Ein Klappern erklingt vor den Kabinen an Bord des „Principe“. „Ich bin froh, dass der hier gelandet ist“, sagt der Weihbischof und hebt einen Gegenstand vom Stahlboden an der Reeling auf. Es ist sein Bischofsring. Beim Händewaschen hatter er ihn in die Hosentasche gesteckt. Beim Taschentuch holen ist er herausgefallen. Fünf Meter unterhalb spiegeln sich die letzten Sonnenstrahlen im Wellengekräusel des Flusses. 70 Meter ist er an dieser Stelle tief, leicht schiffbar für große Meeresschiffe wie den Frachter, der in Sichtweite mit Soja beladen wird.

Eine Stunde nachdem die Sonne als glühend roter Ball hinter dem Horizont verschwunden ist, legt das Schiff ab und fährt in einem weiten Bogen entgegen der Strömung in den Amazonas hinein.
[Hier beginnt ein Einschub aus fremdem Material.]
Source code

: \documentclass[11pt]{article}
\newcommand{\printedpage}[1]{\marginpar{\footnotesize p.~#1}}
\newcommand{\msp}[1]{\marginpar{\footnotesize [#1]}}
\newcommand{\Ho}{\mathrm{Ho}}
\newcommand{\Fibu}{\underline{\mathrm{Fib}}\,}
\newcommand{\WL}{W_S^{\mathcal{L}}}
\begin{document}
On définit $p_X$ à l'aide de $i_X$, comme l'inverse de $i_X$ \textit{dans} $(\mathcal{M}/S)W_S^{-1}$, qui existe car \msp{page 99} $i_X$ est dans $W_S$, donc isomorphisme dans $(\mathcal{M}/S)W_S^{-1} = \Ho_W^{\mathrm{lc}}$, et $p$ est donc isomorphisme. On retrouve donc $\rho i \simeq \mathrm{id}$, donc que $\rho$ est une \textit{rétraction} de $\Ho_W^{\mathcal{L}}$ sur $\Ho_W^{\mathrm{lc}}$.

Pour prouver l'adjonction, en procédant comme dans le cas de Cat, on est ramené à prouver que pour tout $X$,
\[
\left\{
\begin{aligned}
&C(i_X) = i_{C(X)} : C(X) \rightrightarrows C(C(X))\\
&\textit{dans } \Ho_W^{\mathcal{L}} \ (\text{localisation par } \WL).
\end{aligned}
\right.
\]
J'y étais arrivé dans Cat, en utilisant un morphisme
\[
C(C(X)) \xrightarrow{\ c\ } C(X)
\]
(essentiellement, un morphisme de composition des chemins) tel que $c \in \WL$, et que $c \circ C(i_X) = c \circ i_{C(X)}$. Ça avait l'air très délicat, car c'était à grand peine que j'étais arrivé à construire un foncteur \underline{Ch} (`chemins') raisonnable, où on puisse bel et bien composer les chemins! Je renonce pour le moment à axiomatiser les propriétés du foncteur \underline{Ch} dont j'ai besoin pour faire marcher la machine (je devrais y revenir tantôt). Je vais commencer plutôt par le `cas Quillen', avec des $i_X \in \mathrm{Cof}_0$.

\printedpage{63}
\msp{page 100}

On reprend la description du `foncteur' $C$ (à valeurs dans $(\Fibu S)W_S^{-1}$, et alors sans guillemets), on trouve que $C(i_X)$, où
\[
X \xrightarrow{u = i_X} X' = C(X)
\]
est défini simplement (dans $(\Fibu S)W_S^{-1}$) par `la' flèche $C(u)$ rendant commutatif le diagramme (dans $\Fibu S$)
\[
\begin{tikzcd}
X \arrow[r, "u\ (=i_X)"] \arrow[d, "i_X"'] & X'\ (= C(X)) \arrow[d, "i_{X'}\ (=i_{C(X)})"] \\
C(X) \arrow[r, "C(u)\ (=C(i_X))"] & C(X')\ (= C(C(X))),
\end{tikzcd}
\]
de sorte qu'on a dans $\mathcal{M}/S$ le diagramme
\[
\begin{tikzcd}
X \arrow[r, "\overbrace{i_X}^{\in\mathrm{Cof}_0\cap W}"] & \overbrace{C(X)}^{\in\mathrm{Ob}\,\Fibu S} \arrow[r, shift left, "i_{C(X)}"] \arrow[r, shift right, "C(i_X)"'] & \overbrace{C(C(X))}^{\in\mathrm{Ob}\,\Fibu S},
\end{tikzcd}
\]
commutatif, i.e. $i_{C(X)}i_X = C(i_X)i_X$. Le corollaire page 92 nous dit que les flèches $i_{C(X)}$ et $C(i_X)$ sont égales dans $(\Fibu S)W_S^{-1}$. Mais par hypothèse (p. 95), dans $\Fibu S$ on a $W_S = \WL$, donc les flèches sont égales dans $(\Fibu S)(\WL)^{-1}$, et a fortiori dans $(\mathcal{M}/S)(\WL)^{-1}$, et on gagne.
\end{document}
Nur gelegentlich reißt der ferngesteuerte Scheinwerfer am Bug eine gleißend helle Schneise in die von unzähligen schwachen Lichtpunkten am Himmel nur noch spürbarer gemachte Nacht.

Das Abendessen wird auf dem unteren Deck serviert. Die Luke zum ohrenbetäubend laut dröhnenden Dieselaggregat im Bauch des Schiffes steht weit offen. Tischgespräche müssen entfallen. Die Leute, meist nicht älter als 25 Jahre, nehmen es lächelnd hin. Ungerührt verscheuchen sie die großen und kleinen Insekten, die, angelockt vom Licht der vielen Scheinwerfer, neben und mitunter auch in die Teller schwirren und kriechen. Wer will, der holt noch den einen oder anderen Teller Suppe nach und trinkt als Absacker anschließend eine Dose Bier auf dem Oberdeck. Bis auf eine Handvoll Fahrgäste, die auf dem Großbildschirm auf der Heckterrasse brasilianische Musikvideos verfolgen, liegen praktisch alle um 22 Uhr in der Hängematte. Wer schlafen will, muss sich sputen. Um 3 Uhr legt das Schiff am Samstagmorgen, 21. Januar, in Óbidos an. „Herzlich Willkommen“, empfängt Bischofssekretär Antonino Costa Martins den Weihbischof und seine Begleiter.